Problem to solve: Can you find the lines of the listing that include "suite" and copy every one?
----- Entries provided -----
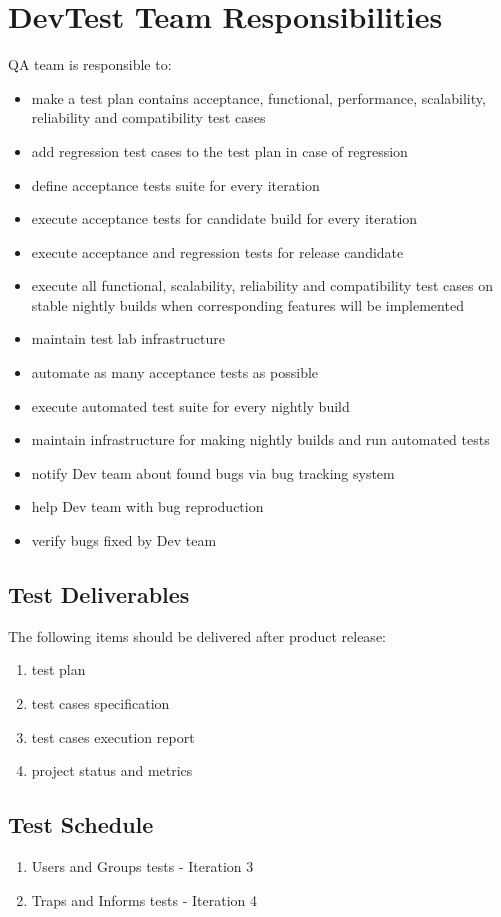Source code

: \documentclass[a4paper,11pt]{article}
\begin{document}
\section{DevTest Team Responsibilities}
QA team is responsible to:
\begin{itemize}
\item make a test plan contains acceptance, functional, performance, scalability, reliability and compatibility test cases
\item add regression test cases to the test plan in case of regression
\item define acceptance tests suite for every iteration
\item execute acceptance tests for candidate build for every iteration
\item execute acceptance and regression tests for release candidate
\item execute all functional, scalability, reliability and compatibility test cases on stable nightly builds when corresponding features will be implemented
\item maintain test lab infrastructure
\item automate as many acceptance tests as possible
\item execute automated test suite for every nightly build
\item maintain infrastructure for making nightly builds and run automated tests
\item notify Dev team about found bugs via bug tracking system
\item help Dev team with bug reproduction
\item verify bugs fixed by Dev team
\end{itemize}

\subsection{Test Deliverables}
The following items should be delivered after product release:
\begin{enumerate}
\item test plan
\item test cases specification
\item test cases execution report
\item project status and metrics
\end{enumerate}


\subsection{Test Schedule}
\begin{enumerate}
\item Users and Groups tests - Iteration 3
\item Traps and Informs tests - Iteration 4
\end{enumerate}
\end{document}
-----
Task output:
\item define acceptance tests suite for every iteration
\item execute automated test suite for every nightly build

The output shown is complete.